Once the line with "1st April, 2016" is found in the entries below, repeat it and each following line exactly, up to and including the line with "2. Post registration, apply". Add no other lines.

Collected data
══════
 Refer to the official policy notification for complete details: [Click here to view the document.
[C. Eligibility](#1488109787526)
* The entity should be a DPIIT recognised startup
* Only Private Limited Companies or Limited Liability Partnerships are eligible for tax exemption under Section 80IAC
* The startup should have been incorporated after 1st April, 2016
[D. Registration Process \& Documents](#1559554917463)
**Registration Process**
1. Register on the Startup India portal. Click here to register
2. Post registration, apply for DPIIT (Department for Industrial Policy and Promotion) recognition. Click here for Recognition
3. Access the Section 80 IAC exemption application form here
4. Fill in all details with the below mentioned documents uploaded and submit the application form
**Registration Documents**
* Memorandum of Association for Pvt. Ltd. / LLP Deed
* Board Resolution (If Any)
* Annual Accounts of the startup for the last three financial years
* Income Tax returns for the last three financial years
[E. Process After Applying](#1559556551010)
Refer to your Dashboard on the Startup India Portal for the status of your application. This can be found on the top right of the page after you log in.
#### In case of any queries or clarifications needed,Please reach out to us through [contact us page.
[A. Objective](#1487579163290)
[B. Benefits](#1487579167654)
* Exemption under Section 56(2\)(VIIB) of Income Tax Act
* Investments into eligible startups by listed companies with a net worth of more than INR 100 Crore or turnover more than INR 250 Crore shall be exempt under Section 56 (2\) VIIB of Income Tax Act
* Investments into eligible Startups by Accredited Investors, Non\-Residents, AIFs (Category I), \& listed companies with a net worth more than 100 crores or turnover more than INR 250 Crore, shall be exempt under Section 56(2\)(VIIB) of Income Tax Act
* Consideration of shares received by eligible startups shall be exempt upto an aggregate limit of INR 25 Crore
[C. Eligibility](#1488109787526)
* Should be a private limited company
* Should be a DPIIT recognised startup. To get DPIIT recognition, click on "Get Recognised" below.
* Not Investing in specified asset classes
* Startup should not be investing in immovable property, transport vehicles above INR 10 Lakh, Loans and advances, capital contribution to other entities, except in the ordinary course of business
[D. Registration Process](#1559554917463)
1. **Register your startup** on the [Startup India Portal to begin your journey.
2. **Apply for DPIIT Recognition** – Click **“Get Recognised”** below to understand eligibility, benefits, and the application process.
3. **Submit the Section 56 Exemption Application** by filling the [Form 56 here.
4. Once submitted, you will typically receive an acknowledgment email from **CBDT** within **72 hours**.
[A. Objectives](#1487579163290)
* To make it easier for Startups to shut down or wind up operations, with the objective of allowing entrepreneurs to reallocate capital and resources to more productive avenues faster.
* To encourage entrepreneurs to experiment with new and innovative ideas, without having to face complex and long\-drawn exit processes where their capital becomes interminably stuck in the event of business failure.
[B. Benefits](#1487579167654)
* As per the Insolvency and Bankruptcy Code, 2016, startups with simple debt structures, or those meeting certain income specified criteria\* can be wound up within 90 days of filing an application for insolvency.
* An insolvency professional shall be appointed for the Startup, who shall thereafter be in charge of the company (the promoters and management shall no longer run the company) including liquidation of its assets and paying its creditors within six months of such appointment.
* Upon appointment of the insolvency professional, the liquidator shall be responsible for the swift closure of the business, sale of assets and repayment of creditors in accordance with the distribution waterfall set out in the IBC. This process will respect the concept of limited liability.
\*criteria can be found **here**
══════
▶ _Expected answer_
* The startup should have been incorporated after 1st April, 2016
[D. Registration Process \& Documents](#1559554917463)
**Registration Process**
1. Register on the Startup India portal. Click here to register
2. Post registration, apply for DPIIT (Department for Industrial Policy and Promotion) recognition. Click here for Recognition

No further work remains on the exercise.